■ **TASK TO CARRY OUT**
In the records below, the line with "These functions are" opens the range and the line with "A simple list" closes it; print that range exactly and nothing else.

■ **THE DATA**
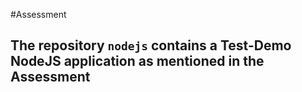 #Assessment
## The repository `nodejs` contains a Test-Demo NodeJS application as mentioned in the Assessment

...

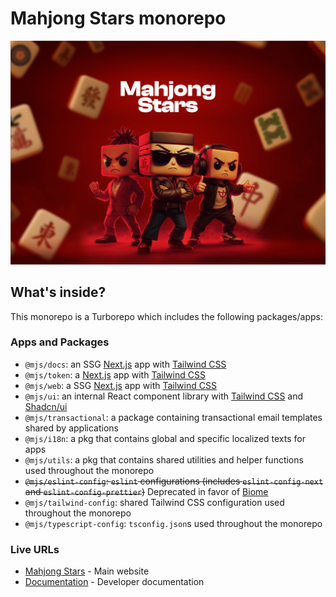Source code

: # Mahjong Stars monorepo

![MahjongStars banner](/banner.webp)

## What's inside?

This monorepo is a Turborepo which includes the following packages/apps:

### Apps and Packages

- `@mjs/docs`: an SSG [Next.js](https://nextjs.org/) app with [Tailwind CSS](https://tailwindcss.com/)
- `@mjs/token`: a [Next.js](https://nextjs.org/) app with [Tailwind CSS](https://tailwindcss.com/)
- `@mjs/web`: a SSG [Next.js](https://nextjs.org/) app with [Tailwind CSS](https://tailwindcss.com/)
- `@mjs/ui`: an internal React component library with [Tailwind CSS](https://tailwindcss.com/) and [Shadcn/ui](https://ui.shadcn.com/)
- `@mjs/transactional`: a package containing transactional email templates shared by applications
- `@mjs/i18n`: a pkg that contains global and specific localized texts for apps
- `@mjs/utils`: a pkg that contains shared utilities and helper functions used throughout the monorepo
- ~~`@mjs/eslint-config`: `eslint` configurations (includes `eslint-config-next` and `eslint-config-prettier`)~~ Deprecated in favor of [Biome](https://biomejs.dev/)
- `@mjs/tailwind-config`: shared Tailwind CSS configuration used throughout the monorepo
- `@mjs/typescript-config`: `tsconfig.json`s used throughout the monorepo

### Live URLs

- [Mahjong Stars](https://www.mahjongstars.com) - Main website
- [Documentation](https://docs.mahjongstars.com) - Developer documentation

==

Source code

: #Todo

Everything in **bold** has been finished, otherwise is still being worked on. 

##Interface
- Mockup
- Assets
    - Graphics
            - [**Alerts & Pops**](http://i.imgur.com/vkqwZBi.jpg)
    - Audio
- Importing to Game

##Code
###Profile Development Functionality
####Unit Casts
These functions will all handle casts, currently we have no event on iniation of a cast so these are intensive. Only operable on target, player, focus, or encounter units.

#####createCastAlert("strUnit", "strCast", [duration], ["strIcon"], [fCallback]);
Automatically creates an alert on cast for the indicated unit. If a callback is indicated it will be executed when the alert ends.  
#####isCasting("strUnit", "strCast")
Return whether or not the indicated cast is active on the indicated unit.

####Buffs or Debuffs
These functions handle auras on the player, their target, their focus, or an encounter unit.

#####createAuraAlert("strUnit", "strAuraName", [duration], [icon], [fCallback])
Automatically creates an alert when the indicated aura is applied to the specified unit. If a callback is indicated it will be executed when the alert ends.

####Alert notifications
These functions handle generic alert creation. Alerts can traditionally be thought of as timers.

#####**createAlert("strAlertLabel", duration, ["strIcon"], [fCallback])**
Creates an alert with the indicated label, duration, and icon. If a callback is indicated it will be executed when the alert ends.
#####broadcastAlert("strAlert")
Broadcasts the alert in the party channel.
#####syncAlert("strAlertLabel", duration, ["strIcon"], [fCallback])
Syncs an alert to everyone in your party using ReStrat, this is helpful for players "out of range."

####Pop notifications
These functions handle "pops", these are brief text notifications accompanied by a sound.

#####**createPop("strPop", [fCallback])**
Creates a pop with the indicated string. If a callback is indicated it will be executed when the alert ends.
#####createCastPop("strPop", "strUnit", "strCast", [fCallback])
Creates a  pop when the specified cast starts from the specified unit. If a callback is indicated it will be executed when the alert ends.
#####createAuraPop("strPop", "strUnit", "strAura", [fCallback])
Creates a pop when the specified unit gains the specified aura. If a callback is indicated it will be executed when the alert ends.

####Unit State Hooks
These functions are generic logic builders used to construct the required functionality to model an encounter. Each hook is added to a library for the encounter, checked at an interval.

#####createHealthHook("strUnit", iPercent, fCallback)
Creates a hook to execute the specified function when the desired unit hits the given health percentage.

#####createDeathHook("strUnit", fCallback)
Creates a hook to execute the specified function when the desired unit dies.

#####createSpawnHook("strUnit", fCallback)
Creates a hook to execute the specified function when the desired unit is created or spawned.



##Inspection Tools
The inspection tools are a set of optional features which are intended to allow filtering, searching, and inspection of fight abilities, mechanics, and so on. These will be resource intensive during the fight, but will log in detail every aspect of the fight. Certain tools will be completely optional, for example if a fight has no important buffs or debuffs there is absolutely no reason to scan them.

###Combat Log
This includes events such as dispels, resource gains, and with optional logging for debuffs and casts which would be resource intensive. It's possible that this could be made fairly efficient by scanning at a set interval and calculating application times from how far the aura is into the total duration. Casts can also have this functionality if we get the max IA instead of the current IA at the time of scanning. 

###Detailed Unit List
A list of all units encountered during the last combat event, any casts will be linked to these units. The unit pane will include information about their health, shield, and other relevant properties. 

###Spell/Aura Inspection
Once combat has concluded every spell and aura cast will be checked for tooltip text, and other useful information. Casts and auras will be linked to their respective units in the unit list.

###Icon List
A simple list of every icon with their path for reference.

■ **RESPONSE AREA**
These functions are generic logic builders used to construct the required functionality to model an encounter. Each hook is added to a library for the encounter, checked at an interval.

#####createHealthHook("strUnit", iPercent, fCallback)
Creates a hook to execute the specified function when the desired unit hits the given health percentage.

#####createDeathHook("strUnit", fCallback)
Creates a hook to execute the specified function when the desired unit dies.

#####createSpawnHook("strUnit", fCallback)
Creates a hook to execute the specified function when the desired unit is created or spawned.



##Inspection Tools
The inspection tools are a set of optional features which are intended to allow filtering, searching, and inspection of fight abilities, mechanics, and so on. These will be resource intensive during the fight, but will log in detail every aspect of the fight. Certain tools will be completely optional, for example if a fight has no important buffs or debuffs there is absolutely no reason to scan them.

###Combat Log
This includes events such as dispels, resource gains, and with optional logging for debuffs and casts which would be resource intensive. It's possible that this could be made fairly efficient by scanning at a set interval and calculating application times from how far the aura is into the total duration. Casts can also have this functionality if we get the max IA instead of the current IA at the time of scanning. 

###Detailed Unit List
A list of all units encountered during the last combat event, any casts will be linked to these units. The unit pane will include information about their health, shield, and other relevant properties. 

###Spell/Aura Inspection
Once combat has concluded every spell and aura cast will be checked for tooltip text, and other useful information. Casts and auras will be linked to their respective units in the unit list.

###Icon List
A simple list of every icon with their path for reference.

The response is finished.